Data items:
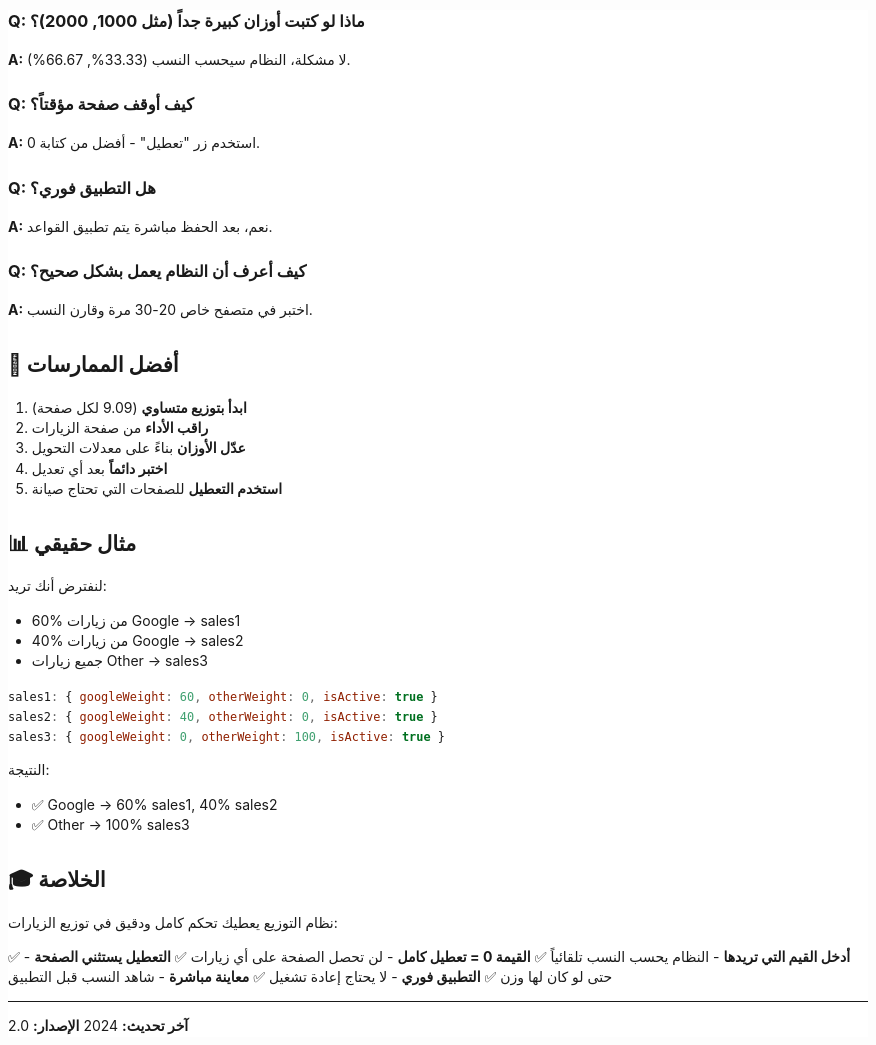 ### Q: ماذا لو كتبت أوزان كبيرة جداً (مثل 1000, 2000)؟
**A:** لا مشكلة، النظام سيحسب النسب (33.33%, 66.67%).

### Q: كيف أوقف صفحة مؤقتاً؟
**A:** استخدم زر "تعطيل" - أفضل من كتابة 0.

### Q: هل التطبيق فوري؟
**A:** نعم، بعد الحفظ مباشرة يتم تطبيق القواعد.

### Q: كيف أعرف أن النظام يعمل بشكل صحيح؟
**A:** اختبر في متصفح خاص 20-30 مرة وقارن النسب.

## 🚀 أفضل الممارسات

1. **ابدأ بتوزيع متساوي** (9.09 لكل صفحة)
2. **راقب الأداء** من صفحة الزيارات
3. **عدّل الأوزان** بناءً على معدلات التحويل
4. **اختبر دائماً** بعد أي تعديل
5. **استخدم التعطيل** للصفحات التي تحتاج صيانة

## 📊 مثال حقيقي

لنفترض أنك تريد:
- 60% من زيارات Google → sales1
- 40% من زيارات Google → sales2
- جميع زيارات Other → sales3

```javascript
sales1: { googleWeight: 60, otherWeight: 0, isActive: true }
sales2: { googleWeight: 40, otherWeight: 0, isActive: true }
sales3: { googleWeight: 0, otherWeight: 100, isActive: true }
```

النتيجة:
- ✅ Google → 60% sales1, 40% sales2
- ✅ Other → 100% sales3

## 🎓 الخلاصة

نظام التوزيع يعطيك تحكم كامل ودقيق في توزيع الزيارات:

✅ **أدخل القيم التي تريدها** - النظام يحسب النسب تلقائياً
✅ **القيمة 0 = تعطيل كامل** - لن تحصل الصفحة على أي زيارات
✅ **التعطيل يستثني الصفحة** - حتى لو كان لها وزن
✅ **التطبيق فوري** - لا يحتاج إعادة تشغيل
✅ **معاينة مباشرة** - شاهد النسب قبل التطبيق

---

**آخر تحديث:** 2024
**الإصدار:** 2.0
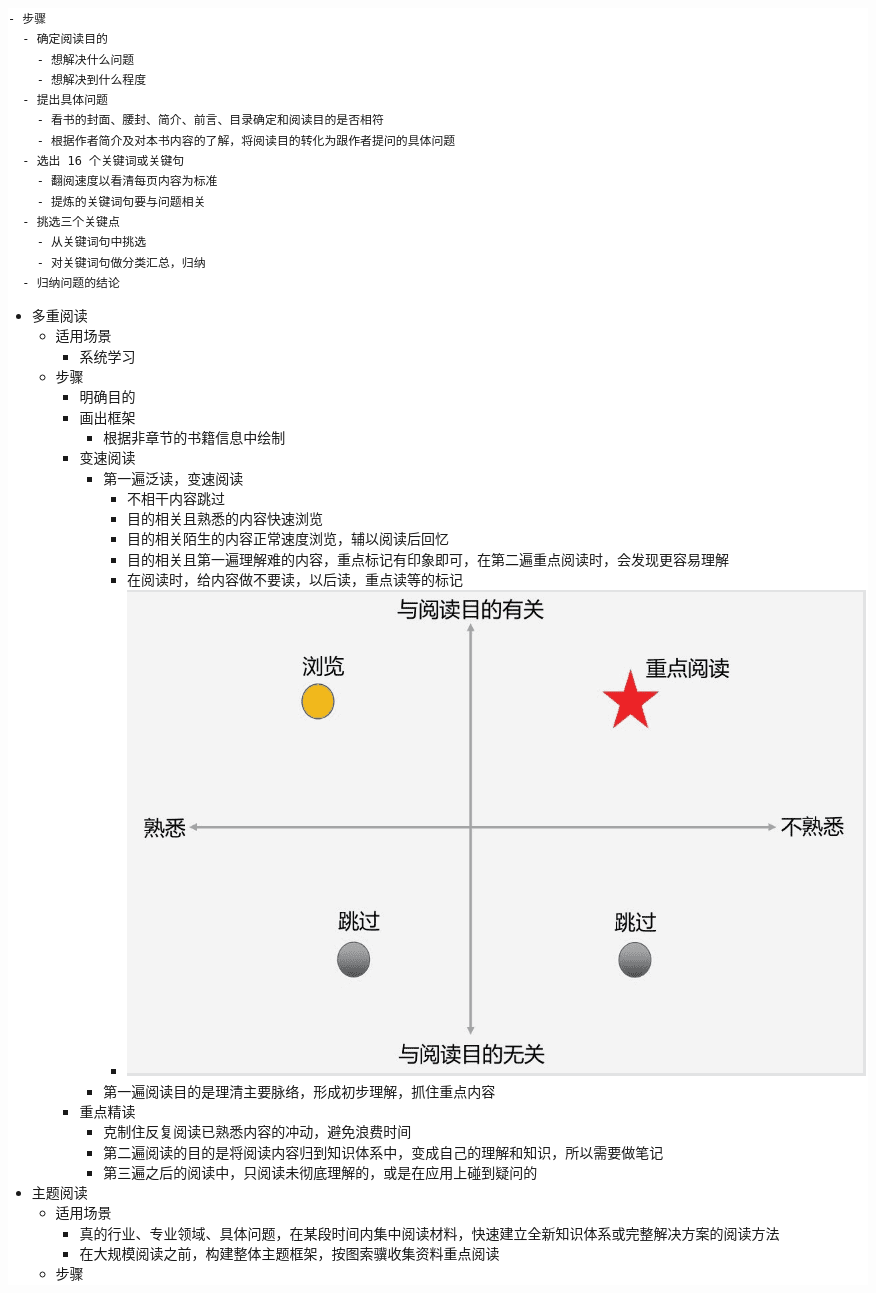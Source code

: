     - 步骤
      - 确定阅读目的
        - 想解决什么问题
        - 想解决到什么程度
      - 提出具体问题
        - 看书的封面、腰封、简介、前言、目录确定和阅读目的是否相符
        - 根据作者简介及对本书内容的了解，将阅读目的转化为跟作者提问的具体问题
      - 选出 16 个关键词或关键句
        - 翻阅速度以看清每页内容为标准
        - 提炼的关键词句要与问题相关
      - 挑选三个关键点
        - 从关键词句中挑选
        - 对关键词句做分类汇总，归纳
      - 归纳问题的结论
  - 多重阅读
    - 适用场景
      - 系统学习
    - 步骤
      - 明确目的
      - 画出框架
        - 根据非章节的书籍信息中绘制
      - 变速阅读
        - 第一遍泛读，变速阅读
          - 不相干内容跳过
          - 目的相关且熟悉的内容快速浏览
          - 目的相关陌生的内容正常速度浏览，辅以阅读后回忆
          - 目的相关且第一遍理解难的内容，重点标记有印象即可，在第二遍重点阅读时，会发现更容易理解
          - 在阅读时，给内容做不要读，以后读，重点读等的标记
          - ![](./images/学习力：颠覆职场学习的高效方法/阅读目的相关及熟悉程度.png)
        - 第一遍阅读目的是理清主要脉络，形成初步理解，抓住重点内容
      - 重点精读
        - 克制住反复阅读已熟悉内容的冲动，避免浪费时间
        - 第二遍阅读的目的是将阅读内容归到知识体系中，变成自己的理解和知识，所以需要做笔记
        - 第三遍之后的阅读中，只阅读未彻底理解的，或是在应用上碰到疑问的
  - 主题阅读
    - 适用场景
      - 真的行业、专业领域、具体问题，在某段时间内集中阅读材料，快速建立全新知识体系或完整解决方案的阅读方法
      - 在大规模阅读之前，构建整体主题框架，按图索骥收集资料重点阅读
    - 步骤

- **EXERCISE DIRECTIONS**: Each of the entries above must be output exactly, with none of the pictures.

- **WRITTEN SOLUTION**:
 ### Q: ماذا لو كتبت أوزان كبيرة جداً (مثل 1000, 2000)؟
**A:** لا مشكلة، النظام سيحسب النسب (33.33%, 66.67%).

### Q: كيف أوقف صفحة مؤقتاً؟
**A:** استخدم زر "تعطيل" - أفضل من كتابة 0.

### Q: هل التطبيق فوري؟
**A:** نعم، بعد الحفظ مباشرة يتم تطبيق القواعد.

### Q: كيف أعرف أن النظام يعمل بشكل صحيح؟
**A:** اختبر في متصفح خاص 20-30 مرة وقارن النسب.

## 🚀 أفضل الممارسات

1. **ابدأ بتوزيع متساوي** (9.09 لكل صفحة)
2. **راقب الأداء** من صفحة الزيارات
3. **عدّل الأوزان** بناءً على معدلات التحويل
4. **اختبر دائماً** بعد أي تعديل
5. **استخدم التعطيل** للصفحات التي تحتاج صيانة

## 📊 مثال حقيقي

لنفترض أنك تريد:
- 60% من زيارات Google → sales1
- 40% من زيارات Google → sales2
- جميع زيارات Other → sales3

```javascript
sales1: { googleWeight: 60, otherWeight: 0, isActive: true }
sales2: { googleWeight: 40, otherWeight: 0, isActive: true }
sales3: { googleWeight: 0, otherWeight: 100, isActive: true }
```

النتيجة:
- ✅ Google → 60% sales1, 40% sales2
- ✅ Other → 100% sales3

## 🎓 الخلاصة

نظام التوزيع يعطيك تحكم كامل ودقيق في توزيع الزيارات:

✅ **أدخل القيم التي تريدها** - النظام يحسب النسب تلقائياً
✅ **القيمة 0 = تعطيل كامل** - لن تحصل الصفحة على أي زيارات
✅ **التعطيل يستثني الصفحة** - حتى لو كان لها وزن
✅ **التطبيق فوري** - لا يحتاج إعادة تشغيل
✅ **معاينة مباشرة** - شاهد النسب قبل التطبيق

---

**آخر تحديث:** 2024
**الإصدار:** 2.0
Source code

:     - 步骤
      - 确定阅读目的
        - 想解决什么问题
        - 想解决到什么程度
      - 提出具体问题
        - 看书的封面、腰封、简介、前言、目录确定和阅读目的是否相符
        - 根据作者简介及对本书内容的了解，将阅读目的转化为跟作者提问的具体问题
      - 选出 16 个关键词或关键句
        - 翻阅速度以看清每页内容为标准
        - 提炼的关键词句要与问题相关
      - 挑选三个关键点
        - 从关键词句中挑选
        - 对关键词句做分类汇总，归纳
      - 归纳问题的结论
  - 多重阅读
    - 适用场景
      - 系统学习
    - 步骤
      - 明确目的
      - 画出框架
        - 根据非章节的书籍信息中绘制
      - 变速阅读
        - 第一遍泛读，变速阅读
          - 不相干内容跳过
          - 目的相关且熟悉的内容快速浏览
          - 目的相关陌生的内容正常速度浏览，辅以阅读后回忆
          - 目的相关且第一遍理解难的内容，重点标记有印象即可，在第二遍重点阅读时，会发现更容易理解
          - 在阅读时，给内容做不要读，以后读，重点读等的标记
          - ![](./images/学习力：颠覆职场学习的高效方法/阅读目的相关及熟悉程度.png)
        - 第一遍阅读目的是理清主要脉络，形成初步理解，抓住重点内容
      - 重点精读
        - 克制住反复阅读已熟悉内容的冲动，避免浪费时间
        - 第二遍阅读的目的是将阅读内容归到知识体系中，变成自己的理解和知识，所以需要做笔记
        - 第三遍之后的阅读中，只阅读未彻底理解的，或是在应用上碰到疑问的
  - 主题阅读
    - 适用场景
      - 真的行业、专业领域、具体问题，在某段时间内集中阅读材料，快速建立全新知识体系或完整解决方案的阅读方法
      - 在大规模阅读之前，构建整体主题框架，按图索骥收集资料重点阅读
    - 步骤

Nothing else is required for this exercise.